The underlying battle is over whether Chevron and Exxon can be held liable under a 1978 Louisiana law for what Plaquemines Parish says is unrepaired environmental damage.
Billions of dollars are potentially at stake. A state jury last year awarded Plaquemines Parish more than $740 million in its lawsuit against Chevron — a ruling that would be wiped out if the high court rules that the matter should have been heard in federal court.
The oil companies say that’s where the case, and another brought by Cameron Parish, belong because Exxon and Chevron began their operations in Louisiana as contractors of the federal government during World War II.
That makes them fall under a federal law that allows challenges to federal officers and those acting under orders of federal officers to be sent to U.S. government courts, the companies say.
A district judge disagreed, finding that the oil companies, while under contract with the federal government, weren’t acting “under” federal orders and that the oil extraction wasn’t part of the federal contracts the companies are citing.
The 5th U.S. Circuit Court of Appeals said the district court was wrong on that first question and the companies were acting under orders.
But the appeals court said the district judge was correct in ruling that Exxon’s and Chevron’s oil extraction wasn’t directly ordered by the companies’ federal contracts to supply aviation fuel to the government during World War II, so the federal removal law doesn’t apply.
Judge Andrew Oldham dissented from that ruling, warning that having to face a network of legal challenges in state courts could scare some firms away from doing business with Uncle Sam.

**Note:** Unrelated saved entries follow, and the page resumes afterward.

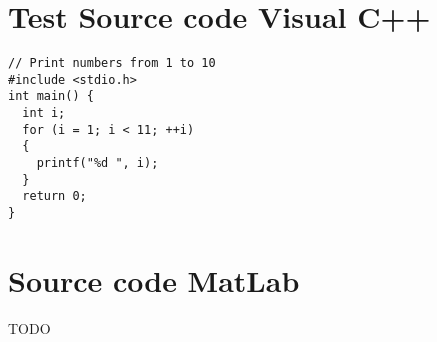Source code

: 

\section{Test Source code Visual C++}


\begin{lstlisting}[caption={[Demo] For loop to print numbers from 1 to 10}]
// Print numbers from 1 to 10
#include <stdio.h>
int main() {
  int i;
  for (i = 1; i < 11; ++i)
  {
    printf("%d ", i);
  }
  return 0;
}
\end{lstlisting}


\section{Source code MatLab}

\Large{TODO}
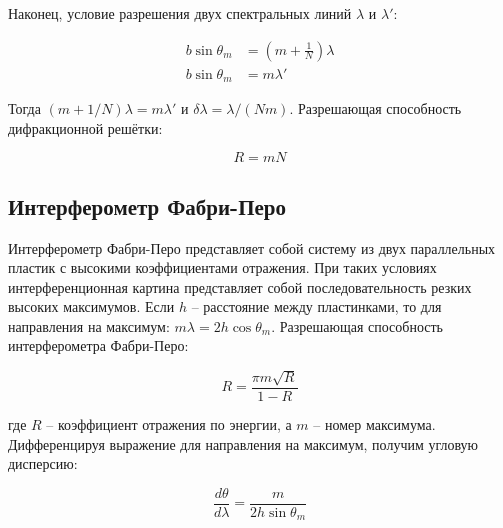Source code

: Наконец, условие разрешения двух спектральных линий $\lambda$ и $\lambda'$:

\begin{align*}
    b \sin \theta_m &= \left( m + \frac{1}{N} \right) \lambda \\
    b \sin \theta_m &= m \lambda'
\end{align*}

\noindent
Тогда $(m + 1 / N) \lambda = m \lambda'$ и $\delta \lambda = \lambda / (N m)$. Разрешающая способность дифракционной решётки:

\begin{equation}
    R = m N
\end{equation}

\subsection{Интерферометр Фабри-Перо}

Интерферометр Фабри-Перо представляет собой систему из двух параллельных пластик с высокими коэффициентами отражения. При таких условиях интерференционная картина представляет собой последовательность резких высоких максимумов. Если $h$ -- расстояние между пластинками, то для направления на максимум: $m \lambda = 2 h \cos \theta_m$. Разрешающая способность интерферометра Фабри-Перо:

\begin{equation}
    R = \frac{\pi m \sqrt{R}}{1 - R}
\end{equation}

\noindent
где $R$ -- коэффициент отражения по энергии, а $m$ -- номер максимума. Дифференцируя выражение для направления на максимум, получим угловую дисперсию:

\begin{equation}
    \frac{d \theta}{d \lambda} = \frac{m}{2 h \sin \theta_m}
\end{equation}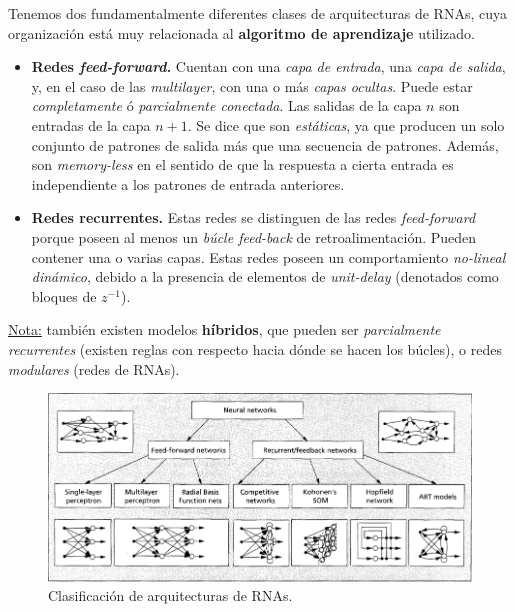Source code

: \documentclass[10pt,a4paper]{article}
\begin{document}
Tenemos dos fundamentalmente diferentes clases de arquitecturas de RNAs, cuya organización está muy relacionada al \textbf{algoritmo de aprendizaje} utilizado.
\begin{itemize}
\item \textbf{Redes \textit{feed-forward}.} Cuentan con una \textit{capa de entrada}, una \textit{capa de salida}, y, en el caso de las \textit{multilayer}, con una o más \textit{capas ocultas}. Puede estar \textit{completamente} ó \textit{parcialmente conectada}. Las salidas de la capa $n$ son entradas de la capa $n+1$. Se dice que son \textit{estáticas}, ya que producen un solo conjunto de patrones de salida más que una secuencia de patrones. Además, son \textit{memory-less} en el sentido de que la respuesta a cierta entrada es independiente a los patrones de entrada anteriores.
\item \textbf{Redes recurrentes.} Estas redes se distinguen de las redes \textit{feed-forward} porque poseen al menos un \textit{búcle feed-back} de retroalimentación. Pueden contener una o varias capas. Estas redes poseen un comportamiento \textit{no-lineal dinámico}, debido a la presencia de elementos de \textit{unit-delay} (denotados como bloques de $z^{-1}$).
\end{itemize}

\underline{Nota:} también existen modelos \textbf{híbridos}, que pueden ser \textit{parcialmente recurrentes} (existen reglas con respecto hacia dónde se hacen los búcles), o redes \textit{modulares} (redes de RNAs).

\begin{figure}[ht!]
  \caption{Clasificación de arquitecturas de RNAs.}
  \label{fig:clasificacion}
  \centerline{\includegraphics[width=\textwidth-\fboxrule-\fboxrule]{imgs/clasificacion.png}}
\end{figure}

\end{document}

Louisiana says it has a right to enforce its own laws in state court.
“Federalism concerns weigh heavily in maintaining a state’s rights to enforce its own laws in its own courts,” the state argued in its filing.
With the case now at the high court, the Trump administration is backing the oil companies.
“The close link between oil production and refining — as reflected in petitioners’ federal contracts and in the federal government’s supervision of the wartime oil industry more generally — establishes the requisite connection for removal,” the Justice Department said in its brief to the court.
Washington Legal Foundation and the Atlantic Legal Foundation, two advocacy organizations, also filed a brief backing the energy giants.
They say the lower court’s ruling chills private sector work with the feds.
Two former senior military officers also filed a brief saying they worried about the implications for wartime decision-making if the oil companies lose.
“Our nation can ill afford the division, confusion and uncertainty that would necessarily result if disputes arising from war-time decision-making were adjudicated in piecemeal fashion in various state courts,” retired Gen. Richard B. Myers and retired Admiral Mike Mullen said.
But the Environmental Defense Fund said there’s no reason to think a case involving production of airplane fuel 80 years ago would affect future war efforts.
“Allowing removal here would spark a tidal wave of removal by federal contractors,” the group argued.
Litigation has been ongoing for more than a decade, when six parishes filed 42 lawsuits over the environmental damage in 2013.
The case is Chevron USA Inc. v. Plaquemines Parish.